Tips on Optimizing SQL Server Clustered Indexes
Clustered indexes are useful for queries that meet these specifications:
· For queries that SELECT by a large range of values or where you need sorted results. This is because the data is already presorted in the index for you. Examples of this include when you are using BETWEEN, <, >, GROUP BY, ORDER BY, and aggregates such as MAX, MIN, and COUNT in your queries.
· For queries that look up a record with a unique value (such as an employee number) and you need to retrieve most or all of the data in the record. This is because the query is covered by the index. In other words, the data you need is in the index itself, and SQL Server does not have to read any additional pages to retrieve the data you want.
· For queries that access columns with a limited number of distinct values, such as a columns that holds country or state data. But if column data has little distinctiveness, such as columns with a yes or no, or male or female, then won’t want to “waste” your clustered index on them.
· For queries that use the JOIN or GROUP BY clauses.
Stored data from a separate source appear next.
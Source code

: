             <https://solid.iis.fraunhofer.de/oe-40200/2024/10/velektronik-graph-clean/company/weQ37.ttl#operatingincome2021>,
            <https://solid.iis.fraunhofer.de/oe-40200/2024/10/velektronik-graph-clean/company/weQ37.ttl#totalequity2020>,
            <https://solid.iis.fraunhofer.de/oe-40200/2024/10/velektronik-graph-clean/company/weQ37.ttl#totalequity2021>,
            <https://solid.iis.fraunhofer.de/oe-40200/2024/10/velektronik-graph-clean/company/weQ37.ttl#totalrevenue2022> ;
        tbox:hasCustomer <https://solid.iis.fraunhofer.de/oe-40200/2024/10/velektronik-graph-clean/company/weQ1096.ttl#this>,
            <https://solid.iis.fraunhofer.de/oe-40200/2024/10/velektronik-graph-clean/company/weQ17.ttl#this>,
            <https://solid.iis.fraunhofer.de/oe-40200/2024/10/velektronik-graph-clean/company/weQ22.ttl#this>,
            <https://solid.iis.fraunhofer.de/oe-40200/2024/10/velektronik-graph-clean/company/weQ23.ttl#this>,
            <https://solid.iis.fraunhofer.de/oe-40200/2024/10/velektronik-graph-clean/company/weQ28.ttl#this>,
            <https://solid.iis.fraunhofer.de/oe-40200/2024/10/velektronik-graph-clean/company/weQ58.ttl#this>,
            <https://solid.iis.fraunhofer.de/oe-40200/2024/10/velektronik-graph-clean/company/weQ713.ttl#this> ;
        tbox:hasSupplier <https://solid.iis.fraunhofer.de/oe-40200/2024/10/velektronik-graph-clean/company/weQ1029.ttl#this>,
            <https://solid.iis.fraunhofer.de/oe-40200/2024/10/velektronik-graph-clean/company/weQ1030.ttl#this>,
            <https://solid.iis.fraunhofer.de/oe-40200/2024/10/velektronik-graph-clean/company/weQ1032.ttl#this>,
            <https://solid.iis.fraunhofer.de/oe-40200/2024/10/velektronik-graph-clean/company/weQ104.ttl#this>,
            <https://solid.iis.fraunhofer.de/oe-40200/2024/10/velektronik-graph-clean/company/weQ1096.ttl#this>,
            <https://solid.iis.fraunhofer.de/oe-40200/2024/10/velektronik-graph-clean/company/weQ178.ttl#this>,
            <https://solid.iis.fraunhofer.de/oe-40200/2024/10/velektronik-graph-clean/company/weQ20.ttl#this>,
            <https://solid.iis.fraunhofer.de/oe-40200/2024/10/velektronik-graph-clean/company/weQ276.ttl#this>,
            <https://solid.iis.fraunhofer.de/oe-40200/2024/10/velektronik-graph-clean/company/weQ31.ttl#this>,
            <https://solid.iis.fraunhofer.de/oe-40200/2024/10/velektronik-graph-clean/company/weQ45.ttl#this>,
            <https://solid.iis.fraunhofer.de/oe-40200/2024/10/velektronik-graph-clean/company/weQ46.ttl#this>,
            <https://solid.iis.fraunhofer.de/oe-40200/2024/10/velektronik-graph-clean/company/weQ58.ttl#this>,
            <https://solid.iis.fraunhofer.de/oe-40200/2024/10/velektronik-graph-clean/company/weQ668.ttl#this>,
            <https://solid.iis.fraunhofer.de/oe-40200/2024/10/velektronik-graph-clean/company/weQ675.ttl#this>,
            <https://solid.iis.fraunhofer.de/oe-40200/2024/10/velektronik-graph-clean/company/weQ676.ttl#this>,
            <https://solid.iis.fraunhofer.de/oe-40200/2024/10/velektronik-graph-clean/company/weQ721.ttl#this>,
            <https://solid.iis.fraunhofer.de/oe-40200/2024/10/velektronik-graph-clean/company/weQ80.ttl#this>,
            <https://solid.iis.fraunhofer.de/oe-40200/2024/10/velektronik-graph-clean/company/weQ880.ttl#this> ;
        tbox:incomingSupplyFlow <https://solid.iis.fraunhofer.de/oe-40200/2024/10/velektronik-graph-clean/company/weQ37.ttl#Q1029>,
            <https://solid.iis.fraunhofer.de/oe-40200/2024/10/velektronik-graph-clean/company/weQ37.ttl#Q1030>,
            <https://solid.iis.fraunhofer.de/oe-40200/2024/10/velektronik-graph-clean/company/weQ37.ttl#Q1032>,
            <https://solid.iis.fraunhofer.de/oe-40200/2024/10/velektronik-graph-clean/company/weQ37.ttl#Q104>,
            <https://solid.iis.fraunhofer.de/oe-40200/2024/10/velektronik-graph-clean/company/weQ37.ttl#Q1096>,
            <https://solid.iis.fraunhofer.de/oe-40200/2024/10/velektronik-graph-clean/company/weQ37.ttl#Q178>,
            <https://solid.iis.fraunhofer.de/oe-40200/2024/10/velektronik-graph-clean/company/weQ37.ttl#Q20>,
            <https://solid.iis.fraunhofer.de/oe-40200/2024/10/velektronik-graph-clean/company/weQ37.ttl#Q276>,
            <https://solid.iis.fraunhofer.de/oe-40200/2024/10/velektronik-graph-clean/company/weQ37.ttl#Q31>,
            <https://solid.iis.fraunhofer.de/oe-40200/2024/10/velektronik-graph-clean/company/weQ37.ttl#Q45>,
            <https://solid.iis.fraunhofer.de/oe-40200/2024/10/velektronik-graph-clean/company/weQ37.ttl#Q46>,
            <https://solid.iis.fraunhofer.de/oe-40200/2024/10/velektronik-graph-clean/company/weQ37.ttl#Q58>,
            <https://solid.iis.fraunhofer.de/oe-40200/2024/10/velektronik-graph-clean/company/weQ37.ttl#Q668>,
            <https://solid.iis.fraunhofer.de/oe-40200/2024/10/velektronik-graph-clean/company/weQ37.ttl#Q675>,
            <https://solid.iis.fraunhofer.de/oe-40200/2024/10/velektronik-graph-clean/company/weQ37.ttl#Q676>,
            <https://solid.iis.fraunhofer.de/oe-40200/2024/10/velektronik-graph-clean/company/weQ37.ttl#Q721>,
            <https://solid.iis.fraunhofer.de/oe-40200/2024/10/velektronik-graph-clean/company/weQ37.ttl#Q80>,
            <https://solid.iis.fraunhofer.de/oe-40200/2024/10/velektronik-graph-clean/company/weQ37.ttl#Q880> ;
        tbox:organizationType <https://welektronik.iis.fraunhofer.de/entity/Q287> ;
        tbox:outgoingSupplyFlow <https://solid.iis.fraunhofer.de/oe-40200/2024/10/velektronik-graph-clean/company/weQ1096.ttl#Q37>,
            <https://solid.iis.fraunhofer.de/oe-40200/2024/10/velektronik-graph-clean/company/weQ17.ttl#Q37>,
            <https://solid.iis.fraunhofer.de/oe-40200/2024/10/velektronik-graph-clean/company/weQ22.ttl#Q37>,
· For queries where you want to return a lot of rows, just not a few. Again, this is because the data is in the index and does not have to be looked up elsewhere. [6.5, 7.0, 2000, 2005] Updated 12-6-2005
If you run into a circumstance where you need to have a single wide index (a composite index of three or more columns) in a table, and the rest of the indexes in this table (assuming there are two or more) will only be one column wide, then consider making the wide index a clustered index and the other indexes non-clustered indexes.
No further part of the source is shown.